I am working with data.table 1.9.6 on a very large dataset with more than 100 million rows and nearly 60 columns. After doing several operations I face the following issue with column del
which I try to explain giving the following outputs:
> data[, class(del)]
[1] "logical"
> data[, summary(del)]
Mode FALSE TRUE NA's
logical 124763883 2088978 0
So far so good, everything is fine.
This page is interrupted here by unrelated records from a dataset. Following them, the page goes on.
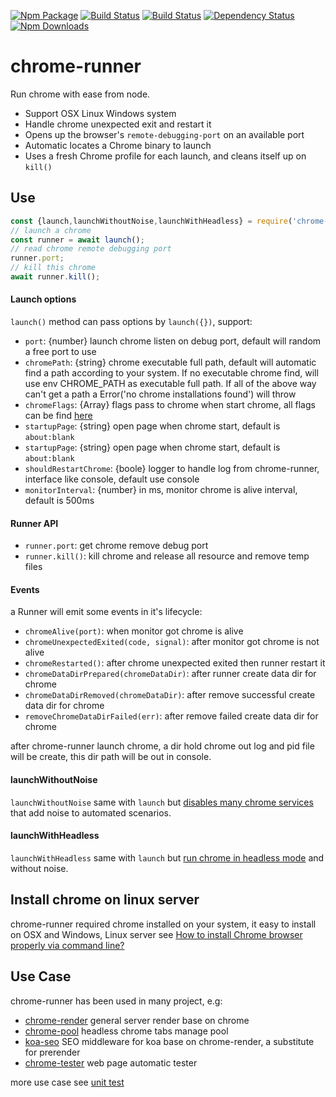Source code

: [![Npm Package](https://img.shields.io/npm/v/chrome-runner.svg?style=flat-square)](https://www.npmjs.com/package/chrome-runner)
[![Build Status](https://img.shields.io/travis/gwuhaolin/chrome-runner.svg?style=flat-square)](https://travis-ci.org/gwuhaolin/chrome-runner)
[![Build Status](https://img.shields.io/appveyor/ci/gwuhaolin/chrome-runner.svg?style=flat-square)](https://ci.appveyor.com/project/gwuhaolin/chrome-runner)
[![Dependency Status](https://david-dm.org/gwuhaolin/chrome-runner.svg?style=flat-square)](https://npmjs.org/package/chrome-runner)
[![Npm Downloads](http://img.shields.io/npm/dm/chrome-runner.svg?style=flat-square)](https://www.npmjs.com/package/chrome-runner)

# chrome-runner 
Run chrome with ease from node.

- Support OSX Linux Windows system
- Handle chrome unexpected exit and restart it
- Opens up the browser's `remote-debugging-port` on an available port
- Automatic locates a Chrome binary to launch
- Uses a fresh Chrome profile for each launch, and cleans itself up on `kill()`

## Use
```js
const {launch,launchWithoutNoise,launchWithHeadless} = require('chrome-runner');
// launch a chrome
const runner = await launch();
// read chrome remote debugging port
runner.port;
// kill this chrome
await runner.kill();
```

#### Launch options
`launch()` method can pass options by `launch({})`, support:
- `port`: {number} launch chrome listen on debug port, default will random a free port to use
- `chromePath`: {string} chrome executable full path, default will automatic find a path according to your system. If no executable chrome find, will use env CHROME_PATH as executable full path. If all of the above way can't get a path a Error('no chrome installations found') will throw
- `chromeFlags`: {Array<string>} flags pass to chrome when start chrome, all flags can be find [here](http://peter.sh/experiments/chromium-command-line-switches/)
- `startupPage`: {string} open page when chrome start, default is `about:blank`
- `startupPage`: {string} open page when chrome start, default is `about:blank`
- `shouldRestartChrome`: {boole} logger to handle log from chrome-runner, interface like console, default use console
- `monitorInterval`: {number} in ms, monitor chrome is alive interval, default is 500ms

#### Runner API
- `runner.port`: get chrome remove debug port
- `runner.kill()`: kill chrome and release all resource and remove temp files

#### Events
a Runner will emit some events in it's lifecycle:
- `chromeAlive(port)`: when monitor got chrome is alive
- `chromeUnexpectedExited(code, signal)`: after monitor got chrome is not alive
- `chromeRestarted()`: after chrome unexpected exited then runner restart it
- `chromeDataDirPrepared(chromeDataDir)`: after runner create data dir for chrome
- `chromeDataDirRemoved(chromeDataDir)`: after remove successful create data dir for chrome
- `removeChromeDataDirFailed(err)`: after remove failed create data dir for chrome

after chrome-runner launch chrome, a dir hold chrome out log and pid file will be create, this dir path will be out in console.

#### launchWithoutNoise
`launchWithoutNoise` same with `launch` but [disables many chrome services](https://github.com/gwuhaolin/chrome-runner/blob/master/lib/flags.js) that add noise to automated scenarios.

#### launchWithHeadless
`launchWithHeadless` same with `launch` but [run chrome in headless mode](https://developers.google.com/web/updates/2017/04/headless-chrome) and without noise.

## Install chrome on linux server
chrome-runner required chrome installed on your system, it easy to install on OSX and Windows, Linux server see [How to install Chrome browser properly via command line?](https://askubuntu.com/questions/79280/how-to-install-chrome-browser-properly-via-command-line)

## Use Case
chrome-runner has been used in many project, e.g:
- [chrome-render](https://github.com/gwuhaolin/chrome-render) general server render base on chrome
- [chrome-pool](https://github.com/gwuhaolin/chrome-pool) headless chrome tabs manage pool
- [koa-seo](https://github.com/gwuhaolin/koa-seo) SEO middleware for koa base on chrome-render, a substitute for prerender
- [chrome-tester](https://github.com/gwuhaolin/chrome-tester) web page automatic tester

more use case see [unit test](./test/runner.test.js)
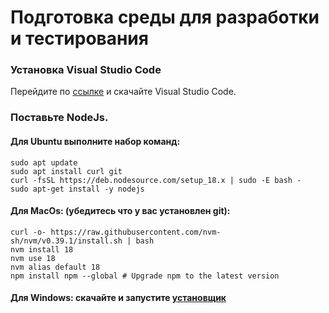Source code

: # Подготовка среды для разработки и тестирования

### Установка Visual Studio Code
Перейдите по [ссылке](https://code.visualstudio.com/) и скачайте Visual Studio Code.

### Поставьте NodeJs.

#### Для Ubuntu выполните набор команд:
```
sudo apt update
sudo apt install curl git
curl -fsSL https://deb.nodesource.com/setup_18.x | sudo -E bash -
sudo apt-get install -y nodejs
```

#### Для MacOs: (убедитесь что у вас установлен git):
```
curl -o- https://raw.githubusercontent.com/nvm-sh/nvm/v0.39.1/install.sh | bash
nvm install 18
nvm use 18
nvm alias default 18
npm install npm --global # Upgrade npm to the latest version
```

#### Для Windows: скачайте и запустите [установщик](https://nodejs.org/en/download/)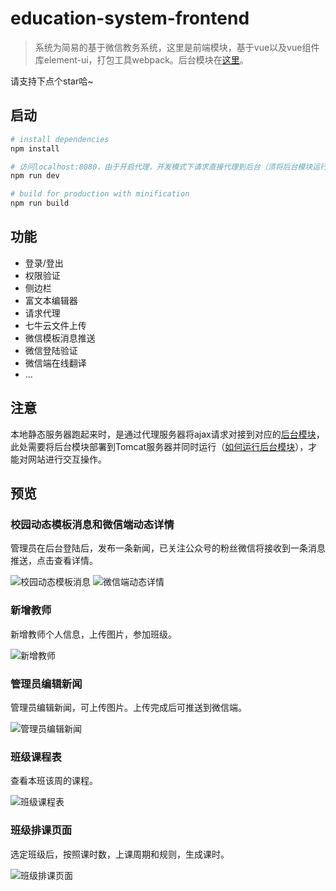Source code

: # education-system-frontend

> 系统为简易的基于微信教务系统，这里是前端模块，基于vue以及vue组件库element-ui，打包工具webpack。后台模块在[这里](https://github.com/zouyifeng/education-system-backend)。 


请支持下点个star哈~

## 启动

``` bash
# install dependencies
npm install

# 访问localhost:8080，由于开启代理，开发模式下请求直接代理到后台（须将后台模块运行起来）
npm run dev

# build for production with minification
npm run build
```


## 功能

* 登录/登出
* 权限验证
* 侧边栏
* 富文本编辑器
* 请求代理
* 七牛云文件上传
* 微信模板消息推送
* 微信登陆验证
* 微信端在线翻译
* ...


## 注意

本地静态服务器跑起来时，是通过代理服务器将ajax请求对接到对应的[后台模块](https://github.com/zouyifeng/education-system-backend)，此处需要将后台模块部署到Tomcat服务器并同时运行（[如何运行后台模块](https://github.com/zouyifeng/education-system-backend)），才能对网站进行交互操作。


## 预览

### 校园动态模板消息和微信端动态详情
管理员在后台登陆后，发布一条新闻，已关注公众号的粉丝微信将接收到一条消息推送，点击查看详情。

![校园动态模板消息](http://img.zouyifeng.xyz/%E6%A0%A1%E5%9B%AD%E5%8A%A8%E6%80%81%E6%A8%A1%E6%9D%BF%E6%B6%88%E6%81%AF.png)
![微信端动态详情](http://img.zouyifeng.xyz/%E5%BE%AE%E4%BF%A1%E7%AB%AF%E5%8A%A8%E6%80%81%E8%AF%A6%E6%83%85.jpg)


### 新增教师
新增教师个人信息，上传图片，参加班级。

![新增教师](http://img.zouyifeng.xyz/%E6%96%B0%E5%A2%9E%E6%95%99%E5%B8%88.png)


### 管理员编辑新闻
管理员编辑新闻，可上传图片。上传完成后可推送到微信端。

![管理员编辑新闻](http://img.zouyifeng.xyz/%E7%AE%A1%E7%90%86%E5%91%98%E7%BC%96%E8%BE%91%E6%96%B0%E9%97%BB.png)


### 班级课程表
查看本班该周的课程。

![班级课程表](http://img.zouyifeng.xyz/%E7%8F%AD%E7%BA%A7%E8%AF%BE%E7%A8%8B%E8%A1%A8.png)


### 班级排课页面
选定班级后，按照课时数，上课周期和规则，生成课时。

![班级排课页面](http://img.zouyifeng.xyz/%E7%8F%AD%E7%BA%A7%E6%8E%92%E8%AF%BE%E9%A1%B5%E9%9D%A2.png)
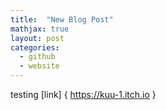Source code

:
 ```yaml
---
title:  "New Blog Post"
mathjax: true
layout: post
categories: 
  - github
  - website
---
```


testing
[link] { https://kuu-1.itch.io }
But then I noticed:
> nrow(data[del==TRUE])
[1] 0
> nrow(data[del==FALSE])
[1] 126790922
Seems that some of the entries are either TRUE
nor FALSE
but in fact somewhere in between 0
and 1
:
> nrow(data[del<0.5])
[1] 124763883
> nrow(data[del>0.5])
[1] 2088978
But how can that happen? I only assigned TRUE
and FALSE
's to this column. Again, I would have loved to produce a little example but it does not work, in a sense that the issue disappears if I select a subset. For example if a select row 47639 (id
is unique):
> data[id==47639, list(del)]
del
1: TRUE
del
seems to be set to TRUE
. So if I first select this specific row and then test whether del
is TRUE
it works:
> data[id==47639][del==TRUE, list(del)]
del
1: TRUE
But data[del==TRUE][id==47639, list(del)]
produces no output.
Empty data.table (0 rows) of 1 col: del
[Edit] I have spent a considerable amount of time in reducing the size of my dataset to make a reproduceable example. It now has only 132 rows and 1 column and still the odd behaviour. This is what I get:
data[, summary(del)]
Mode FALSE TRUE NA's
logical 129 3 0
> nrow(data[del==TRUE])
[1] 1
> nrow(data[del==FALSE])
[1] 127
> nrow(data[del<0.5])
[1] 129
> nrow(data[del>0.5])
[1] 3
Using dput
to post the sample here fails because:
> dput(data)
structure(list(del = c(FALSE, FALSE, FALSE, FALSE, FALSE, FALSE,
FALSE, FALSE, FALSE, FALSE, FALSE, FALSE, FALSE, FALSE, FALSE,
FALSE, FALSE, FALSE, FALSE, FALSE, FALSE, FALSE, FALSE, FALSE,
FALSE, FALSE, FALSE, FALSE, FALSE, FALSE, FALSE, FALSE, FALSE,
FALSE, FALSE, FALSE, FALSE, FALSE, FALSE, FALSE, FALSE, FALSE,
FALSE, FALSE, FALSE, FALSE, FALSE, FALSE, FALSE, FALSE, FALSE,
FALSE, FALSE, FALSE, FALSE, FALSE, FALSE, FALSE, FALSE, FALSE,
FALSE, FALSE, FALSE, FALSE, FALSE, FALSE, FALSE, FALSE, FALSE,
FALSE, FALSE, FALSE, FALSE, FALSE, FALSE, FALSE, FALSE, FALSE,
FALSE, FALSE, FALSE, FALSE, FALSE, FALSE, FALSE, FALSE, FALSE,
FALSE, FALSE, FALSE, FALSE, FALSE, FALSE, FALSE, FALSE, FALSE,
FALSE, FALSE, FALSE, FALSE, FALSE, FALSE, FALSE, FALSE, FALSE,
FALSE, FALSE, FALSE, FALSE, FALSE, FALSE, TRUE, FALSE, TRUE,
FALSE, FALSE, FALSE, FALSE, FALSE, FALSE, FALSE, FALSE, FALSE,
FALSE, FALSE, FALSE, FALSE, TRUE, FALSE, FALSE, FALSE, FALSE)), .Names = "del", class = c("data.table",
"data.frame"), row.names = c(NA, -132L), .internal.selfref = <pointer: 0x1914ca8>, index = structure(integer(0), "`__del`" = integer(0)))
So dput
and dget
together produce:
> dput(data, "dt")
> dget("dt")
Error in parse(file = file, keep.source = keep.source) :
dt:16:62: unexpected '<'
15: FALSE, FALSE, FALSE, FALSE, TRUE, FALSE, FALSE, FALSE, FALSE)), .Names = "del", class = c("data.table",
16: "data.frame"), row.names = c(NA, -132L), .internal.selfref = <
This looks like a bug to me. Of course, I could use the workaround data[(del)]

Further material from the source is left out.